16. The duty of a housing authority under the Act of 1966, as is pointed out in Siney v. Corporation of Dublin [1980] I.R. 400, is to provide suitable and fit accommodation, either for those who have got no accommodation or for those who are living in sub-standard or inadequate accommodation and who have not got the capacity out of their own resources to provide fit and proper accommodation for themselves.

17. I am quite satisfied that such a statutory duty must necessarily involve the provision of accommodation capable of being healthily, safely and properly heated and that such a fundamental series of faults in a heating system as have been found as a matter of fact by the trial judge in this case, must lead to the conclusion that the defendant was in breach of the implied warranty of fitness for human habitation.

18. I would, therefore, dismiss the appeal of the defendant on the issue of liability in regard to the claim of the third plaintiff.


Claim of the second plaintiff

19. This plaintiff became tenant of a house in Tallaght provided by the defendant pursuant to the Act of 1966 in 1970. She was the first tenant of the house. In April, 1978, she applied to buy her house from the defendant and the house was vested in her pursuant to the provisions of the Act of 1966 by a transfer order made pursuant to s. 90 of that Act in June, 1980.

20. At the stage when this plaintiff had become a tenant of her house the house had been heated by an oil burning unit in a system similar to the one dealt with in the case of the third plaintiff’s house.

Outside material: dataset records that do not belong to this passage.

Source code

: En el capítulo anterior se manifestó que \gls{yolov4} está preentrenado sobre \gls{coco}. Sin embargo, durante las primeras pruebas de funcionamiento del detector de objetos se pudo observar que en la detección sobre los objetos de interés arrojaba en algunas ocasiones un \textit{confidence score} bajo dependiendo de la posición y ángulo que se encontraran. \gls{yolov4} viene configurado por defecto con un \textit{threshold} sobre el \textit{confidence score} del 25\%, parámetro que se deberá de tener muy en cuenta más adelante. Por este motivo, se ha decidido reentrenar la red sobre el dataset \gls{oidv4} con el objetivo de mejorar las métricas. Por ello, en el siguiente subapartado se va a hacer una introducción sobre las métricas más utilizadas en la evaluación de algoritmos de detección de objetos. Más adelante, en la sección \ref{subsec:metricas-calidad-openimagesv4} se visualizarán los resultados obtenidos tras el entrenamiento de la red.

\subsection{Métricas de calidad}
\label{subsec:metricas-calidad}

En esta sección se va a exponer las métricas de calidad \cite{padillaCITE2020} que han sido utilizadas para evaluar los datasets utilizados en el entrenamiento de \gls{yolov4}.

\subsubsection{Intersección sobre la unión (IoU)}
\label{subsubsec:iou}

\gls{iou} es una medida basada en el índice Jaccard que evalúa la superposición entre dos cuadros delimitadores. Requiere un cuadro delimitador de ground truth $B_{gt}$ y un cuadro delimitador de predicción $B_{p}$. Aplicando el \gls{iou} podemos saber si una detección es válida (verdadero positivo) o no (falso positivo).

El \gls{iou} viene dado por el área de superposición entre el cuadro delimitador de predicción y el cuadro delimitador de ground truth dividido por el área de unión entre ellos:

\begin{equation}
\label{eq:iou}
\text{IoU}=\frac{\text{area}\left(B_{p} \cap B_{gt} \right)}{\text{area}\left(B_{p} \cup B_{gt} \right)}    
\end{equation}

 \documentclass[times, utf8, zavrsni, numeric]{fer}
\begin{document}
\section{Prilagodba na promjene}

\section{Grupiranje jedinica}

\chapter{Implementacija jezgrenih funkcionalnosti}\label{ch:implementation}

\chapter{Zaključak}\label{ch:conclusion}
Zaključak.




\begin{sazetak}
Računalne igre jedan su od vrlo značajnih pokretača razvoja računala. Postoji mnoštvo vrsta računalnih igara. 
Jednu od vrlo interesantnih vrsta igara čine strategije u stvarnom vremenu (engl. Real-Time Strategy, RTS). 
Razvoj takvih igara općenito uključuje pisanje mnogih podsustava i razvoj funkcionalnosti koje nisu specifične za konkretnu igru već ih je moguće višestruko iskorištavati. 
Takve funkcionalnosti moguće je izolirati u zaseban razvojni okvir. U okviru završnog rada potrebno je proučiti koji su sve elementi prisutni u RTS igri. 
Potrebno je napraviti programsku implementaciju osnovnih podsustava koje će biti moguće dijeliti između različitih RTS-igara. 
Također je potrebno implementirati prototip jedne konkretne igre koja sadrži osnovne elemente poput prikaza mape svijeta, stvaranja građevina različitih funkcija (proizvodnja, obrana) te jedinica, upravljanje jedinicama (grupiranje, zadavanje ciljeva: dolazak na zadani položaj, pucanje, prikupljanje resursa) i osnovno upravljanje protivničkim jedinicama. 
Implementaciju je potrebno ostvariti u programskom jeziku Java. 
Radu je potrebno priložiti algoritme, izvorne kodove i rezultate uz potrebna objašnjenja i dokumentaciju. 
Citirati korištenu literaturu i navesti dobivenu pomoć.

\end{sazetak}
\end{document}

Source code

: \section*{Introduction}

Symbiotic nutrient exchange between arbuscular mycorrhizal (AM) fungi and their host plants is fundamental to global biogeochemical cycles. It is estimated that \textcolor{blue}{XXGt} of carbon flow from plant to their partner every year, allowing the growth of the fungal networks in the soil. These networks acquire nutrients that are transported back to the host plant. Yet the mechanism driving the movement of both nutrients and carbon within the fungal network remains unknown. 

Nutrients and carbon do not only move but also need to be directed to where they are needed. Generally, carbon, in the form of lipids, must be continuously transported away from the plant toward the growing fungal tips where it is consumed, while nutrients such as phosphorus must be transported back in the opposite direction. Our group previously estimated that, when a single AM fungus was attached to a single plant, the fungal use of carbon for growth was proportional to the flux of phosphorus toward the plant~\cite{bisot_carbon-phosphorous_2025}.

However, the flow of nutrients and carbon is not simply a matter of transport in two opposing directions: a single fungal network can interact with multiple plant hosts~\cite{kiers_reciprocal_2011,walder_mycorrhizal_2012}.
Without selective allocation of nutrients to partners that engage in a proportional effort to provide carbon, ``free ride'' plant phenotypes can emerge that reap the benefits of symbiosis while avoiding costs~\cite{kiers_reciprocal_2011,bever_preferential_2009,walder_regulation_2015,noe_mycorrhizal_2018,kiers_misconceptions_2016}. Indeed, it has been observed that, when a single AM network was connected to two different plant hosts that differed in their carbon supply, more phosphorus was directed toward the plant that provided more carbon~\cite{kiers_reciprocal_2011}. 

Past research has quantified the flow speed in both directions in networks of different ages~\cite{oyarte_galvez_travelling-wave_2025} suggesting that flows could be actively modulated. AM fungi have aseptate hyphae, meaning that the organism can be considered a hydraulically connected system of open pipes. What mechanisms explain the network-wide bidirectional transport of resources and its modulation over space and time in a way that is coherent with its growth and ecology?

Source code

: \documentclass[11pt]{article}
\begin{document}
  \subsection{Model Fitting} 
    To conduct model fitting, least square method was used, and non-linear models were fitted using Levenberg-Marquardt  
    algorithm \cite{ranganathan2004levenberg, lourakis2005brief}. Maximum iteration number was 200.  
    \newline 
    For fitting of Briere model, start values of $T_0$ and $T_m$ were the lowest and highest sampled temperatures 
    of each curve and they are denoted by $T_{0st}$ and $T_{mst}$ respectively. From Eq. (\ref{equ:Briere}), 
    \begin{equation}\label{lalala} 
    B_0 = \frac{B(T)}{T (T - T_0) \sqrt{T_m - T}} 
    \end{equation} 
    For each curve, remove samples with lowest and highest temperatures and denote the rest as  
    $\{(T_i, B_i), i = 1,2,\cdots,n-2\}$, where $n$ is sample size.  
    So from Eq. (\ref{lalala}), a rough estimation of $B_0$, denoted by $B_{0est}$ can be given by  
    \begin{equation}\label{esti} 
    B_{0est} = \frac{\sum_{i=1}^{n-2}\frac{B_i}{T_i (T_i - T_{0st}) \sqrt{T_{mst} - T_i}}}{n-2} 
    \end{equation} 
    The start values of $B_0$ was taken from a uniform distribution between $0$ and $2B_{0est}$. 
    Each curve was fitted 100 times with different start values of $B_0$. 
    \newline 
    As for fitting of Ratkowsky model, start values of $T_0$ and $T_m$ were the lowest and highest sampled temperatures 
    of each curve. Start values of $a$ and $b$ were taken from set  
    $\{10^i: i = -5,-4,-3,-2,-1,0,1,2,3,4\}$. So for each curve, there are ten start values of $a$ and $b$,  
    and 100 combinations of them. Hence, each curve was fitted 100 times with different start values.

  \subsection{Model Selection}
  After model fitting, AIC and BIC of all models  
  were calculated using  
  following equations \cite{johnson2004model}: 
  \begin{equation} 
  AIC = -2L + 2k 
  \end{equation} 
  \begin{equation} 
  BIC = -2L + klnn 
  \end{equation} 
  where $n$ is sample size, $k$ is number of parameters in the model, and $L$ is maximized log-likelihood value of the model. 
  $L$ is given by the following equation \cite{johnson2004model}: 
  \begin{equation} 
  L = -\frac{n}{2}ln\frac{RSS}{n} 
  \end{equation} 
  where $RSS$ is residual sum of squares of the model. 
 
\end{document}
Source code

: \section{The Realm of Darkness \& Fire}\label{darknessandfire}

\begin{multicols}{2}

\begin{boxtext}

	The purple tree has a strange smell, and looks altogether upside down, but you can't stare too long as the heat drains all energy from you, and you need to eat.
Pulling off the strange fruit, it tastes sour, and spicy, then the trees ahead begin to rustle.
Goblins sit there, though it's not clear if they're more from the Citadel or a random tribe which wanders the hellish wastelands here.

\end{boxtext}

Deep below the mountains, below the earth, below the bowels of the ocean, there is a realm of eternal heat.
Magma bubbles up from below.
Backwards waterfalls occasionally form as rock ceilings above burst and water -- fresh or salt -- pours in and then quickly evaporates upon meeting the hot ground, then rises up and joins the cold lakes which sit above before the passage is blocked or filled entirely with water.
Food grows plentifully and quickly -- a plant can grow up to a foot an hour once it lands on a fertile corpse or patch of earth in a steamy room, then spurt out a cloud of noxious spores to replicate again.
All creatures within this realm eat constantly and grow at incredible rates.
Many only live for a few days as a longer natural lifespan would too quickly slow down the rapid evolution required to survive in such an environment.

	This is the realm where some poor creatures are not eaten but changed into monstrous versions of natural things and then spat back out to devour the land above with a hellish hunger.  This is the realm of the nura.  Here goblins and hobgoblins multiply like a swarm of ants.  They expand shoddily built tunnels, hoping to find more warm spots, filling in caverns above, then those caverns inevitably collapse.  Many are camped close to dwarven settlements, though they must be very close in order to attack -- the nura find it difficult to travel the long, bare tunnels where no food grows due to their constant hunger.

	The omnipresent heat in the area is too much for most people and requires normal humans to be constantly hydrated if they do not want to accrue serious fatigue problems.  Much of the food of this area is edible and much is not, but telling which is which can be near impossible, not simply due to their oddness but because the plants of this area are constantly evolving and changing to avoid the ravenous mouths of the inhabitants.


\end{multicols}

This had been altered by the defendant in December, 1978, with the agreement of the second plaintiff to the conserva type heater. The alteration was, as was the alteration in the case of the third plaintiff, due to a rise in the price of oil at that time, which made it impossible for persons who were the occupiers of these houses to maintain reasonable heating, having regard to the cost of an oil supply.

21. The learned trial judge found as a fact, on evidence which supported that finding, that this plaintiff suffered from a condition of bronchitis and bronchiolitis which were caused by emissions of smoke and fumes from the conserva heater. Having so done, he identified, in my view, correctly, the position with regard to liability in this case, having regard to the decision already reached by him in his judgment in the case of the third plaintiff in the following paragraph at p. 28:-

“The only clear distinction between this case and the third plaintiff’s is the nature of their interests in their respective houses and the manner in which each acquired her interest. The third plaintiff is a tenant under a letting agreement whereas the second plaintiff is the owner of the fee simple which she acquired under a transfer order. Is this distinction such as to deprive the second plaintiff of the right to damages to which I have held the third plaintiff is entitled or, to put it more concretely, is the same warranty to be implied in the sale to the second plaintiff as has to be implied in the letting to the third plaintiff? Not without considerable hesitation, the conclusion I have come to is that the same warranty is to he implied.”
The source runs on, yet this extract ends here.